- [Information shown]
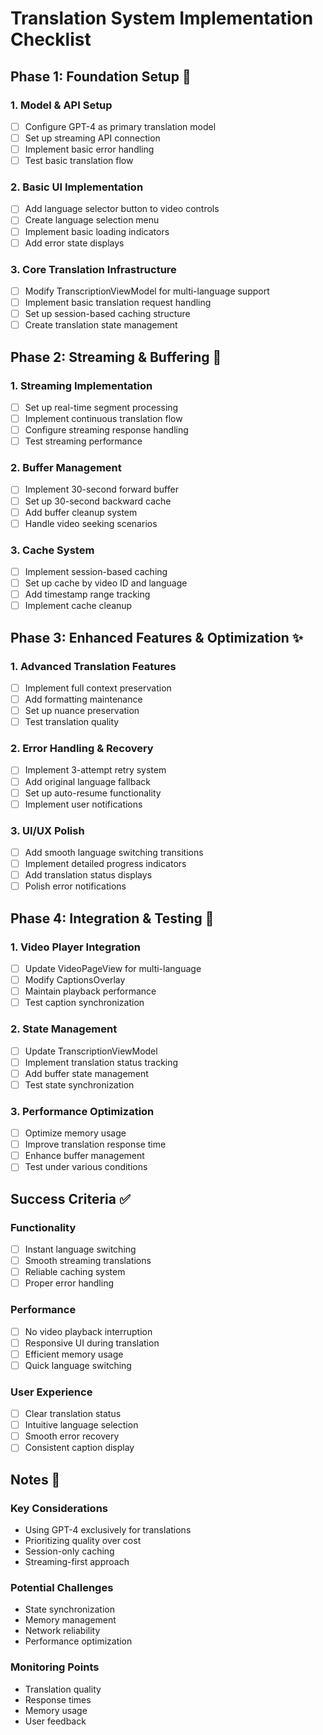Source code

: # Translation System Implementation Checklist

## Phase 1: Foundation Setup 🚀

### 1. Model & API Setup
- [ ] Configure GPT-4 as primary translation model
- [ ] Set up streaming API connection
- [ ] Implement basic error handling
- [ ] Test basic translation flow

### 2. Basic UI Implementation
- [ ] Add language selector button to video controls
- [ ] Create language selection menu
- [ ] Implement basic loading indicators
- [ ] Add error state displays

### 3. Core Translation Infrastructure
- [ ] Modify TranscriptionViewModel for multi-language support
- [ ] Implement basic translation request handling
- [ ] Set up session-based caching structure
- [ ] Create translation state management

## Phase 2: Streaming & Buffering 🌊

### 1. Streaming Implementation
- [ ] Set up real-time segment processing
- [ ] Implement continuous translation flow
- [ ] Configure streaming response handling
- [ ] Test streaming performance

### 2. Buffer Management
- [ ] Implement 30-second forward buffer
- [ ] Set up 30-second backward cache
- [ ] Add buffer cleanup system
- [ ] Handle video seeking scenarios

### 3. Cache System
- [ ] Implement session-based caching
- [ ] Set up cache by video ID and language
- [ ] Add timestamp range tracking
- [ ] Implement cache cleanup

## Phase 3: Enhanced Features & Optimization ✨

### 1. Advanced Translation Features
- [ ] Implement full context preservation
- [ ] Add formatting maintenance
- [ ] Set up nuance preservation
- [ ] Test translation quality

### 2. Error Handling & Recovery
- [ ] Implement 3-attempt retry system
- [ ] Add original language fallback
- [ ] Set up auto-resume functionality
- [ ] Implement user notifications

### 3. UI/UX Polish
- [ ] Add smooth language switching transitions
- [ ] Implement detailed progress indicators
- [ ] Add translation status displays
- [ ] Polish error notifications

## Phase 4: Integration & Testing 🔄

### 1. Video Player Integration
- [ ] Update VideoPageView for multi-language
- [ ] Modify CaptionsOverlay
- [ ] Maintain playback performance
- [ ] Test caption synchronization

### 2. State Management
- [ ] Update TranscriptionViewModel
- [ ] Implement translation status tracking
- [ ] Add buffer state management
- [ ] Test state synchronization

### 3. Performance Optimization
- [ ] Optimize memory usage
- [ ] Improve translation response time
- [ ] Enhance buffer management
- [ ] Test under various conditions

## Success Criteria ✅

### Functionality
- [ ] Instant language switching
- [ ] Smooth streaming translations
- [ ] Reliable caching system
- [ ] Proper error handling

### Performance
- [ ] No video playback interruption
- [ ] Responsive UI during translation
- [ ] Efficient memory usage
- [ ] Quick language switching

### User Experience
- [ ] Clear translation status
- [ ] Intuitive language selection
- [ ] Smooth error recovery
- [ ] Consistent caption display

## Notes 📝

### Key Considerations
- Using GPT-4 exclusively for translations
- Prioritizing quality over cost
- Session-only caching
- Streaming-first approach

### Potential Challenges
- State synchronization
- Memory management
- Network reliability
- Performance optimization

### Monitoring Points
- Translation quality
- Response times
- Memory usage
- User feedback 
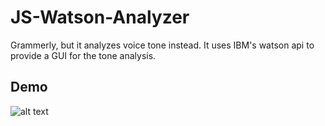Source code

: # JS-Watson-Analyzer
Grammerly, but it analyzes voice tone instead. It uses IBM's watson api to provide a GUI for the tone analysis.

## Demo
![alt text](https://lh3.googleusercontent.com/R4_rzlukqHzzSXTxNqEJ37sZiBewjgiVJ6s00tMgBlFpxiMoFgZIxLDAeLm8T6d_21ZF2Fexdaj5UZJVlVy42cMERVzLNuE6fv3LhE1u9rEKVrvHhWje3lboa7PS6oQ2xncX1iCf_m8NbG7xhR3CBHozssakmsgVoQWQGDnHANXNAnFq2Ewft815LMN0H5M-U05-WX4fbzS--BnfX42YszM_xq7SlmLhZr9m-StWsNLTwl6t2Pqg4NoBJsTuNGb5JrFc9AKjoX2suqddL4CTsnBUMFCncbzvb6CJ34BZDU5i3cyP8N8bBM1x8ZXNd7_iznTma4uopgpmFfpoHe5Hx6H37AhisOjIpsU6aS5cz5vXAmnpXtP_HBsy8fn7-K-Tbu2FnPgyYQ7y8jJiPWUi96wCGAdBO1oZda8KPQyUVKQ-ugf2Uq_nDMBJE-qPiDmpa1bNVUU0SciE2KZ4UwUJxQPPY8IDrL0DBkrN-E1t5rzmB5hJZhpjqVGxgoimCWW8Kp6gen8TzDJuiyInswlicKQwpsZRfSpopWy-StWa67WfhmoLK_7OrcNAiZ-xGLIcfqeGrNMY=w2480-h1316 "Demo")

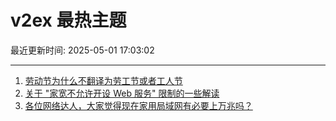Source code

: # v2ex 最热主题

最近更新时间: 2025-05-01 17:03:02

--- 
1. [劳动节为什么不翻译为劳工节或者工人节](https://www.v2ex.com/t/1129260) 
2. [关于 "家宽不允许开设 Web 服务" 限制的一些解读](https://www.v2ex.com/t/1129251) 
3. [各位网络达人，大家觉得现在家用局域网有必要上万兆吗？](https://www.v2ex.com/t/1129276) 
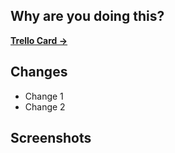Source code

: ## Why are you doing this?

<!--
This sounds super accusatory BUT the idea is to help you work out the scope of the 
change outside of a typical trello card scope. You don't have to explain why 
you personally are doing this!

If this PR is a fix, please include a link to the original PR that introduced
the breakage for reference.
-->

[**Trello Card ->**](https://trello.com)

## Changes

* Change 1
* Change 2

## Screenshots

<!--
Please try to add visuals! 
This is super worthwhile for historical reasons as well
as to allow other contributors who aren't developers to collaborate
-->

- [Task details] Retype the listing exactly and drop the pictures.

- [Reply to the exercise]
Source code

: # Translation System Implementation Checklist

## Phase 1: Foundation Setup 🚀

### 1. Model & API Setup
- [ ] Configure GPT-4 as primary translation model
- [ ] Set up streaming API connection
- [ ] Implement basic error handling
- [ ] Test basic translation flow

### 2. Basic UI Implementation
- [ ] Add language selector button to video controls
- [ ] Create language selection menu
- [ ] Implement basic loading indicators
- [ ] Add error state displays

### 3. Core Translation Infrastructure
- [ ] Modify TranscriptionViewModel for multi-language support
- [ ] Implement basic translation request handling
- [ ] Set up session-based caching structure
- [ ] Create translation state management

## Phase 2: Streaming & Buffering 🌊

### 1. Streaming Implementation
- [ ] Set up real-time segment processing
- [ ] Implement continuous translation flow
- [ ] Configure streaming response handling
- [ ] Test streaming performance

### 2. Buffer Management
- [ ] Implement 30-second forward buffer
- [ ] Set up 30-second backward cache
- [ ] Add buffer cleanup system
- [ ] Handle video seeking scenarios

### 3. Cache System
- [ ] Implement session-based caching
- [ ] Set up cache by video ID and language
- [ ] Add timestamp range tracking
- [ ] Implement cache cleanup

## Phase 3: Enhanced Features & Optimization ✨

### 1. Advanced Translation Features
- [ ] Implement full context preservation
- [ ] Add formatting maintenance
- [ ] Set up nuance preservation
- [ ] Test translation quality

### 2. Error Handling & Recovery
- [ ] Implement 3-attempt retry system
- [ ] Add original language fallback
- [ ] Set up auto-resume functionality
- [ ] Implement user notifications

### 3. UI/UX Polish
- [ ] Add smooth language switching transitions
- [ ] Implement detailed progress indicators
- [ ] Add translation status displays
- [ ] Polish error notifications

## Phase 4: Integration & Testing 🔄

### 1. Video Player Integration
- [ ] Update VideoPageView for multi-language
- [ ] Modify CaptionsOverlay
- [ ] Maintain playback performance
- [ ] Test caption synchronization

### 2. State Management
- [ ] Update TranscriptionViewModel
- [ ] Implement translation status tracking
- [ ] Add buffer state management
- [ ] Test state synchronization

### 3. Performance Optimization
- [ ] Optimize memory usage
- [ ] Improve translation response time
- [ ] Enhance buffer management
- [ ] Test under various conditions

## Success Criteria ✅

### Functionality
- [ ] Instant language switching
- [ ] Smooth streaming translations
- [ ] Reliable caching system
- [ ] Proper error handling

### Performance
- [ ] No video playback interruption
- [ ] Responsive UI during translation
- [ ] Efficient memory usage
- [ ] Quick language switching

### User Experience
- [ ] Clear translation status
- [ ] Intuitive language selection
- [ ] Smooth error recovery
- [ ] Consistent caption display

## Notes 📝

### Key Considerations
- Using GPT-4 exclusively for translations
- Prioritizing quality over cost
- Session-only caching
- Streaming-first approach

### Potential Challenges
- State synchronization
- Memory management
- Network reliability
- Performance optimization

### Monitoring Points
- Translation quality
- Response times
- Memory usage
- User feedback 
Source code

: # JS-Watson-Analyzer
Grammerly, but it analyzes voice tone instead. It uses IBM's watson api to provide a GUI for the tone analysis.

## Demo
![alt text](https://lh3.googleusercontent.com/R4_rzlukqHzzSXTxNqEJ37sZiBewjgiVJ6s00tMgBlFpxiMoFgZIxLDAeLm8T6d_21ZF2Fexdaj5UZJVlVy42cMERVzLNuE6fv3LhE1u9rEKVrvHhWje3lboa7PS6oQ2xncX1iCf_m8NbG7xhR3CBHozssakmsgVoQWQGDnHANXNAnFq2Ewft815LMN0H5M-U05-WX4fbzS--BnfX42YszM_xq7SlmLhZr9m-StWsNLTwl6t2Pqg4NoBJsTuNGb5JrFc9AKjoX2suqddL4CTsnBUMFCncbzvb6CJ34BZDU5i3cyP8N8bBM1x8ZXNd7_iznTma4uopgpmFfpoHe5Hx6H37AhisOjIpsU6aS5cz5vXAmnpXtP_HBsy8fn7-K-Tbu2FnPgyYQ7y8jJiPWUi96wCGAdBO1oZda8KPQyUVKQ-ugf2Uq_nDMBJE-qPiDmpa1bNVUU0SciE2KZ4UwUJxQPPY8IDrL0DBkrN-E1t5rzmB5hJZhpjqVGxgoimCWW8Kp6gen8TzDJuiyInswlicKQwpsZRfSpopWy-StWa67WfhmoLK_7OrcNAiZ-xGLIcfqeGrNMY=w2480-h1316 "Demo")

Source code

: # v2ex 最热主题

最近更新时间: 2025-05-01 17:03:02

--- 
1. [劳动节为什么不翻译为劳工节或者工人节](https://www.v2ex.com/t/1129260) 
2. [关于 "家宽不允许开设 Web 服务" 限制的一些解读](https://www.v2ex.com/t/1129251) 
3. [各位网络达人，大家觉得现在家用局域网有必要上万兆吗？](https://www.v2ex.com/t/1129276) 
Source code

: ## Why are you doing this?

<!--
This sounds super accusatory BUT the idea is to help you work out the scope of the 
change outside of a typical trello card scope. You don't have to explain why 
you personally are doing this!

If this PR is a fix, please include a link to the original PR that introduced
the breakage for reference.
-->

[**Trello Card ->**](https://trello.com)

## Changes

* Change 1
* Change 2

## Screenshots

<!--
Please try to add visuals! 
This is super worthwhile for historical reasons as well
as to allow other contributors who aren't developers to collaborate
-->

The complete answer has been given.